> [THE PROBLEM] Exactly as they appear below, repeat the lines from the one with "options and documentation.**" through the one with "route middlwares |", and no others.

(Dataset entries)

——

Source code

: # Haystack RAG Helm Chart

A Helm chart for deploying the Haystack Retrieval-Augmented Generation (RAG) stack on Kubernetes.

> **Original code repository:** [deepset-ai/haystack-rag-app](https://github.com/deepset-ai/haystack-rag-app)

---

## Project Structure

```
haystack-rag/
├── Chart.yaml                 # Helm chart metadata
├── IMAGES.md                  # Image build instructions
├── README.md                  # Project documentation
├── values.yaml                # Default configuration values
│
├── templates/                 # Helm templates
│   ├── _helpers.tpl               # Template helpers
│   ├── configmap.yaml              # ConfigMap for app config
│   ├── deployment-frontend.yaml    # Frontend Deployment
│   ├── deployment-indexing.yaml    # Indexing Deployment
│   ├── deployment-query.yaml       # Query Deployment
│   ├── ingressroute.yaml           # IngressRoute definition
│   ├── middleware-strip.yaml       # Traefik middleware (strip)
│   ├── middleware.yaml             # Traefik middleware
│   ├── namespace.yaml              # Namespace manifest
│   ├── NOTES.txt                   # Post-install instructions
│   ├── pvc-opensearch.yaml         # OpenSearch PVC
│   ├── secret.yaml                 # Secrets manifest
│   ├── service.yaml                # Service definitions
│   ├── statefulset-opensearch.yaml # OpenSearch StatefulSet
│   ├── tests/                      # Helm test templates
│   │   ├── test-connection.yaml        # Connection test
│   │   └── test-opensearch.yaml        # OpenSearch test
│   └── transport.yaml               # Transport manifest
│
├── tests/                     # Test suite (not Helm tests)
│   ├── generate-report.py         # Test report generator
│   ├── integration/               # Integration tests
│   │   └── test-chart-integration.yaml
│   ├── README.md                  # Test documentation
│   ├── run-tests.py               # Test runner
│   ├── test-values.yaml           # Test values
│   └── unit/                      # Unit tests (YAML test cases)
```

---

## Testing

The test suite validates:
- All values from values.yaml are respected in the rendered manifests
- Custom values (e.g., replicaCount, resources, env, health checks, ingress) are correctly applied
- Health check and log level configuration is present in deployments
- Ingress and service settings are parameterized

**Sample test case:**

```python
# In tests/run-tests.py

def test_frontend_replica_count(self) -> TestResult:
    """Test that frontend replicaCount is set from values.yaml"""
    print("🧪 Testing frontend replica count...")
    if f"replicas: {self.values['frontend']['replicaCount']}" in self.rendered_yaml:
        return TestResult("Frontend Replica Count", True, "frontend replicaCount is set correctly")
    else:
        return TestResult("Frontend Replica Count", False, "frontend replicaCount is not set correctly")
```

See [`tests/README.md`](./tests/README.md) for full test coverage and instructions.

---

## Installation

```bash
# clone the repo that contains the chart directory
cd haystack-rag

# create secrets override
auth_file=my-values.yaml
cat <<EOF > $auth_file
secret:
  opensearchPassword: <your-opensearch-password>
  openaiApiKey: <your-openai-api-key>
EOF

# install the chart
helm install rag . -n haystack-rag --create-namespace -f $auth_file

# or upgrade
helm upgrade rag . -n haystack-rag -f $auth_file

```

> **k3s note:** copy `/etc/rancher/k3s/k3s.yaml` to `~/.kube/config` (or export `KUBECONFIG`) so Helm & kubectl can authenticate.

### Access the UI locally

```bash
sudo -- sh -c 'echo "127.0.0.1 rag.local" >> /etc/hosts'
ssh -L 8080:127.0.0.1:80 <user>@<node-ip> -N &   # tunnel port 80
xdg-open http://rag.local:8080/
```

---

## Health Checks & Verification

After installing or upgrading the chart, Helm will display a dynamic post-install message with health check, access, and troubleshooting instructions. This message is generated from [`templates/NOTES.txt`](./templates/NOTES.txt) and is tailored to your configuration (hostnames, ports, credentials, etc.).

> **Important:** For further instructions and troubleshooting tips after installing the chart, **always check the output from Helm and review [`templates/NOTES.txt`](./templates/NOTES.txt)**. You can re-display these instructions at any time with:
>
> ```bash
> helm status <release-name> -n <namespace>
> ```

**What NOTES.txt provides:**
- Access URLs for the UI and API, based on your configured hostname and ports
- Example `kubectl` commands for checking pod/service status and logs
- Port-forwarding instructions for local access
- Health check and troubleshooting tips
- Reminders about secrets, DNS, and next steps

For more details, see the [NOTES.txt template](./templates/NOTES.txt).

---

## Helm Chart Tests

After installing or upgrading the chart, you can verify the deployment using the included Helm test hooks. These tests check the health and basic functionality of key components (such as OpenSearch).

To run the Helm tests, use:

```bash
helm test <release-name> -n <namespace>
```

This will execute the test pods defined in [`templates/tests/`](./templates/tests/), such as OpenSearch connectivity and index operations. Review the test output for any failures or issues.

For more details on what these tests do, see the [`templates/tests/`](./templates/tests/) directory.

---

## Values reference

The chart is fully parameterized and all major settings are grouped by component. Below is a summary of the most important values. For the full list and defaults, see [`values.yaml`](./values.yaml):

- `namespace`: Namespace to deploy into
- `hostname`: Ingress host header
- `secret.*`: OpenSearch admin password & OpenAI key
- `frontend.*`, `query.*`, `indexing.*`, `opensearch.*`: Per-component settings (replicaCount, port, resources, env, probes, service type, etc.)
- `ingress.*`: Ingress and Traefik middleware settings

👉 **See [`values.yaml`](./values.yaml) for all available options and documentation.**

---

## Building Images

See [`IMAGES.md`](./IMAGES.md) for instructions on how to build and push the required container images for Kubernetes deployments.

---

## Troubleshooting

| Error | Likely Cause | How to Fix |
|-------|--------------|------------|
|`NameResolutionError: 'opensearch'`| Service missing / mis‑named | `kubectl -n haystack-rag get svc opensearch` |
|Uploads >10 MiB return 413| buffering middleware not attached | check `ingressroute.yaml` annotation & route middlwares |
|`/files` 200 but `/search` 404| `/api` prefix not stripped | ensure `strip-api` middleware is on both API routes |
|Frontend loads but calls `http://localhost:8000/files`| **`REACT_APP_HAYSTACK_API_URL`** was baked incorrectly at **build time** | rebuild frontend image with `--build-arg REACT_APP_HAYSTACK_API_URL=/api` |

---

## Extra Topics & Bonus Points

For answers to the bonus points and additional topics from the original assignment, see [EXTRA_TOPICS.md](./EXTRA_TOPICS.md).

——

> [ANSWER SECTION]
👉 **See [`values.yaml`](./values.yaml) for all available options and documentation.**

---

## Building Images

See [`IMAGES.md`](./IMAGES.md) for instructions on how to build and push the required container images for Kubernetes deployments.

---

## Troubleshooting

| Error | Likely Cause | How to Fix |
|-------|--------------|------------|
|`NameResolutionError: 'opensearch'`| Service missing / mis‑named | `kubectl -n haystack-rag get svc opensearch` |
|Uploads >10 MiB return 413| buffering middleware not attached | check `ingressroute.yaml` annotation & route middlwares |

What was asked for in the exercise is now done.